ISSN: 2637-6628
Hayder M Al-kuraishy1*, Salah Al-windy2 and Ali I Al-Gareeb1
Received: December 13, 2019; Published: January 22, 2020
Corresponding author: Hayder M Al-kuraishy, Department of Pharmacology, Toxicology and Medicine College of Medicine Al- Mustansiriya University, Iraq
DOI: 10.32474/OJNBD.2020.03.000172
Background: The Passiflora incarnata plant, belonging to the Passifloraceae family and commonly known as passion fruit, is widespread in tropical areas around the world and used in traditional medicine for the treatment of anxiety, nervousness, and neuralgia.
Methods: Evidences from experimental, preclinical and clinical studies are evaluated for bidirectional relationships between Passiflora incarnata and neuropharmacological effects are discussed and opportunities for elaborating these models briefly alluded to. Given the nature of the subject area, it remains clear that this literature search cannot be regarded as mini review. A multiplicity of search strategies took on and assumed which included electronic database searches of Medline and PubMed using MeSH terms, keywords and title words during the search.
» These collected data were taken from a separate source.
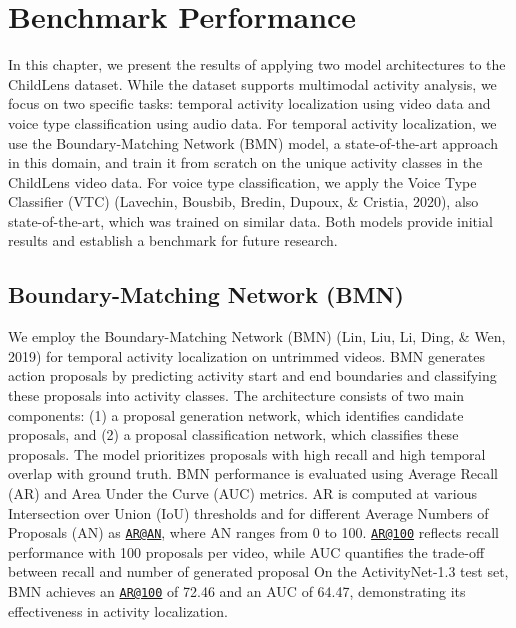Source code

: \documentclass[
  man,floatsintext]{apa6}
\begin{document}
\section{Benchmark Performance}\label{benchmark-performance}

In this chapter, we present the results of applying two model architectures to the ChildLens dataset. While the dataset supports multimodal activity analysis, we focus on two specific tasks: temporal activity localization using video data and voice type classification using audio data. For temporal activity localization, we use the Boundary-Matching Network (BMN) model, a state-of-the-art approach in this domain, and train it from scratch on the unique activity classes in the ChildLens video data. For voice type classification, we apply the Voice Type Classifier (VTC) (Lavechin, Bousbib, Bredin, Dupoux, \& Cristia, 2020), also state-of-the-art, which was trained on similar data. Both models provide initial results and establish a benchmark for future research.

\subsection{Boundary-Matching Network (BMN)}\label{boundary-matching-network-bmn}

We employ the Boundary-Matching Network (BMN) (Lin, Liu, Li, Ding, \& Wen, 2019) for temporal activity localization on untrimmed videos. BMN generates action proposals by predicting activity start and end boundaries and classifying these proposals into activity classes. The architecture consists of two main components: (1) a proposal generation network, which identifies candidate proposals, and (2) a proposal classification network, which classifies these proposals. The model prioritizes proposals with high recall and high temporal overlap with ground truth.
BMN performance is evaluated using Average Recall (AR) and Area Under the Curve (AUC) metrics. AR is computed at various Intersection over Union (IoU) thresholds and for different Average Numbers of Proposals (AN) as \href{mailto:AR@AN}{\nolinkurl{AR@AN}}, where AN ranges from 0 to 100. \href{mailto:AR@100}{\nolinkurl{AR@100}} reflects recall performance with 100 proposals per video, while AUC quantifies the trade-off between recall and number of generated proposal On the ActivityNet-1.3 test set, BMN achieves an \href{mailto:AR@100}{\nolinkurl{AR@100}} of 72.46 and an AUC of 64.47, demonstrating its effectiveness in activity localization.
\end{document}
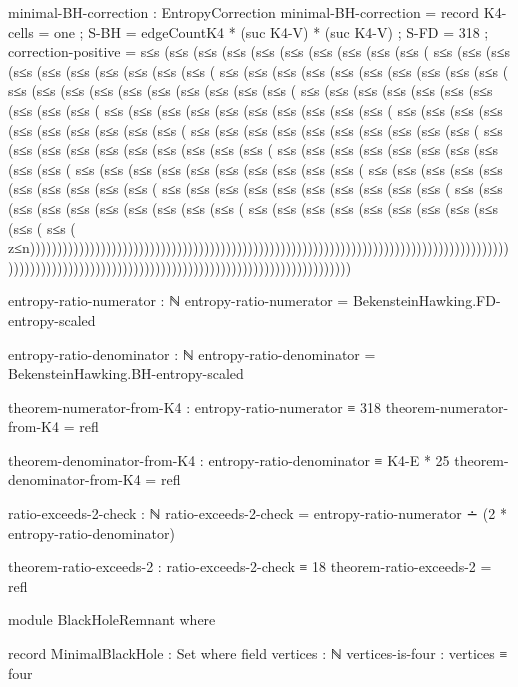 \documentclass[11pt,a4paper]{book}
\begin{document}
\begin{code}
  minimal-BH-correction : EntropyCorrection
  minimal-BH-correction = record
    { K4-cells = one
    ; S-BH = edgeCountK4 * (suc K4-V) * (suc K4-V)
    ; S-FD = 318
    ; correction-positive = s≤s (s≤s (s≤s (s≤s (s≤s (s≤s (s≤s (s≤s (s≤s (s≤s (
                           s≤s (s≤s (s≤s (s≤s (s≤s (s≤s (s≤s (s≤s (s≤s (s≤s (
                           s≤s (s≤s (s≤s (s≤s (s≤s (s≤s (s≤s (s≤s (s≤s (s≤s (
                           s≤s (s≤s (s≤s (s≤s (s≤s (s≤s (s≤s (s≤s (s≤s (s≤s (
                           s≤s (s≤s (s≤s (s≤s (s≤s (s≤s (s≤s (s≤s (s≤s (s≤s (
                           s≤s (s≤s (s≤s (s≤s (s≤s (s≤s (s≤s (s≤s (s≤s (s≤s (
                           s≤s (s≤s (s≤s (s≤s (s≤s (s≤s (s≤s (s≤s (s≤s (s≤s (
                           s≤s (s≤s (s≤s (s≤s (s≤s (s≤s (s≤s (s≤s (s≤s (s≤s (
                           s≤s (s≤s (s≤s (s≤s (s≤s (s≤s (s≤s (s≤s (s≤s (s≤s (
                           s≤s (s≤s (s≤s (s≤s (s≤s (s≤s (s≤s (s≤s (s≤s (s≤s (
                           s≤s (s≤s (s≤s (s≤s (s≤s (s≤s (s≤s (s≤s (s≤s (s≤s (
                           s≤s (s≤s (s≤s (s≤s (s≤s (s≤s (s≤s (s≤s (s≤s (s≤s (
                           s≤s (s≤s (s≤s (s≤s (s≤s (s≤s (s≤s (s≤s (s≤s (s≤s (
                           s≤s (s≤s (s≤s (s≤s (s≤s (s≤s (s≤s (s≤s (s≤s (s≤s (
                           s≤s (s≤s (s≤s (s≤s (s≤s (s≤s (s≤s (s≤s (s≤s (s≤s (
                           s≤s (
                           z≤n)))))))))))))))))))))))))))))))))))))))))))))))))))))))))))))))))))))))))))))))))))))))))))))))))))))))))))))))))))))))))))))))))))))))))))))))))))))))
    }
  
  entropy-ratio-numerator : ℕ
  entropy-ratio-numerator = BekensteinHawking.FD-entropy-scaled
  
  entropy-ratio-denominator : ℕ
  entropy-ratio-denominator = BekensteinHawking.BH-entropy-scaled
  
  theorem-numerator-from-K4 : entropy-ratio-numerator ≡ 318
  theorem-numerator-from-K4 = refl
  
  theorem-denominator-from-K4 : entropy-ratio-denominator ≡ K4-E * 25
  theorem-denominator-from-K4 = refl
  
  ratio-exceeds-2-check : ℕ
  ratio-exceeds-2-check = entropy-ratio-numerator ∸ (2 * entropy-ratio-denominator)
  
  theorem-ratio-exceeds-2 : ratio-exceeds-2-check ≡ 18
  theorem-ratio-exceeds-2 = refl

module BlackHoleRemnant where

  record MinimalBlackHole : Set where
    field
      vertices : ℕ
      vertices-is-four : vertices ≡ four
      

\end{code}
\end{document}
Conclusion: Passiflora incarnate is effective herbal medicine for anxiety, depression, sleep disorders and various types of addictions.
Keywords: Passiflora incarnate; anxiety; depression; sleep disorders; addictions
The Passiflora incarnata plant, belonging to the Passifloraceae family and commonly known as passion fruit, is widespread in tropical areas around the world and used in traditional medicine for the treatment of anxiety, nervousness, and neuralgia [1]. The genus Passiflora consists of 500 species that are mostly found in warm and tropical regions. Passiflora comes from Latin word “Passio” that was first time discovered by Spanish discoverers in 1529 and was described as a symbol for “Passion of Christ. Passiflora contains several compounds including alkaloids, phenols, glycosyl flavonoids and cyanogenic compounds. In some experiments, it has potential effects for treatment of some diseases like anxiety, opiates withdrawal, insomnia, attention deficit hyperactivity disorder and cancer [2].
The main chemical constituents of the Passionflower are the flavonoids (0.25%) such as vitexin, isovitexin, orientin, isoorientin, apigenin, kaempferol and quercetin. The indole alkaloids (0.1%) based on the beta-carboline ring system such as harman, harmin, harmalin, harmol and harmalol. Some other isolated plant constituents have been identified such as glycosides, carbohydrates, amino acids, benzopyrones, cyanogenic glycosides such as gyanocardin, pyrone derivatives such as maltol and ethyl maltol. Two important constituents like chrysin and tri-substituted Benzoflavone Moiety (BZF) have been isolated [3] (Figure 1).
A BZF moiety has been reported recently to be responsible for the multifarious CNS effects of P. incarnata Linn. In the light of the established usefulness of the BZF moiety in counteracting the withdrawal effects of substances like cannabinoids and nicotine, the bioactive BZF moiety has been tested in mice treated with an addictive dose of ethyl alcohol, in order to evaluate its effectiveness in countering alcohol dependence [4]. It has been reported that the BZF of P. incarnata, when administered concurrently with cannabinoids, prevented the development of tolerance and dependence of cannabinoids in mice. Even an acute administration of the BZF significantly blocked the expression of withdrawal effects in cannabinoid dependence. So, these studies suggested that the BZF may have beneficial role in cannabinoids reversal [5]. The chronic administration of P. incarnata with alcohol had better preventive effects than the single acute treatment with P. incarnata in alcohol‑dependent mice. These results suggested that the treatment of P. incarnata extract could be used as safe and alternative drug for alcohol withdrawal [6].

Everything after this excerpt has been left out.